Steamed Eggplant Salad (Gaji Namul)

Easy Steamed Eggplant Salad Recipe

Found some eggplant wilting in your fridge? Let’s make a delicious eggplant salad! This dish features tender steamed eggplant tossed with fragrant perilla oil and savory seasonings. It’s a perfect side dish for any meal and impressive enough for guests. The combination of freshly steamed eggplant and a palate-awakening dressing is simply delightful!

Recipe Info

  • Category : Side dish
  • Ingredient Category : Vegetables
  • Occasion : Everyday
  • Cooking : Seasoned mix
  • Servings : 1 serving
  • Cooking Time : Within 15 minutes
  • Difficulty : Anyone

Main Ingredients
  • 1 Eggplant (approx. 150-200g)
  • 10cm Green Onion (white part preferred)
  • 1 Cheongyang chili pepper (optional, for spicy kick)

Cooking Instructions

Step 1

Wash the eggplant thoroughly, trim off the stem, and steam it in a steamer for 7-10 minutes. Adjust the steaming time based on the size of your eggplant. It’s ready when a chopstick can easily pierce through it.

Step 2

Once steamed, let the eggplant cool slightly.
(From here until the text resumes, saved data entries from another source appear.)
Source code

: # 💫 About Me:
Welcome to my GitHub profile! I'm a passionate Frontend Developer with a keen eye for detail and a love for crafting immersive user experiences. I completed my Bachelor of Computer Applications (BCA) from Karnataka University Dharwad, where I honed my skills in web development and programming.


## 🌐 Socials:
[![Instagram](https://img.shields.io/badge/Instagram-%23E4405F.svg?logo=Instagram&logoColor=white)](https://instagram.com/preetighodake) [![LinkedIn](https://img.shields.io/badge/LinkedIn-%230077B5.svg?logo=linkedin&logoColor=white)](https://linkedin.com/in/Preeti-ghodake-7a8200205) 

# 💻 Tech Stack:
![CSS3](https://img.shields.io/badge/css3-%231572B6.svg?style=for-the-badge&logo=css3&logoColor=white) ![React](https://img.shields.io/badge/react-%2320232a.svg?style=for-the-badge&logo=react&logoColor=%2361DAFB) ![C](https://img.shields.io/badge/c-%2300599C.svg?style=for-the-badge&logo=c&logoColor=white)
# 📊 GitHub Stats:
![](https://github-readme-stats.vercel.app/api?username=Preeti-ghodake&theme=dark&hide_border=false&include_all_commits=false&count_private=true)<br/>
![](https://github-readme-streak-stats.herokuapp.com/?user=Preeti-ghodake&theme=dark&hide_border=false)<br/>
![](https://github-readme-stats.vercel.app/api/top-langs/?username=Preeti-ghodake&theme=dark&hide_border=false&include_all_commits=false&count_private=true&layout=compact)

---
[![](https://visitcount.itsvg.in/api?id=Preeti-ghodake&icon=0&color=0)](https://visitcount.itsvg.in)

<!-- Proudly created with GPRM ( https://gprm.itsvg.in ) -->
Then, tear it into bite-sized strips (about 1-1.5cm thick) by hand. Be careful not to squeeze out too much moisture, as this can make the salad watery. Finely chop the green onion and mince the Cheongyang chili pepper (if using).

Step 3

In a mixing bowl, combine the torn eggplant with all the seasoning ingredients: gochugaru, minced garlic, chopped green onion and chili pepper, perilla oil, guk-ganjang, jin-ganjang, and toasted sesame seeds. Perilla oil is essential for bringing out the eggplant’s flavor.

Step 4

Gently toss and mix everything with your hands until the seasonings are evenly distributed. Be careful not to mash the eggplant. Transfer the delicious Gaji Namul to a serving dish. Your flavorful eggplant salad is ready!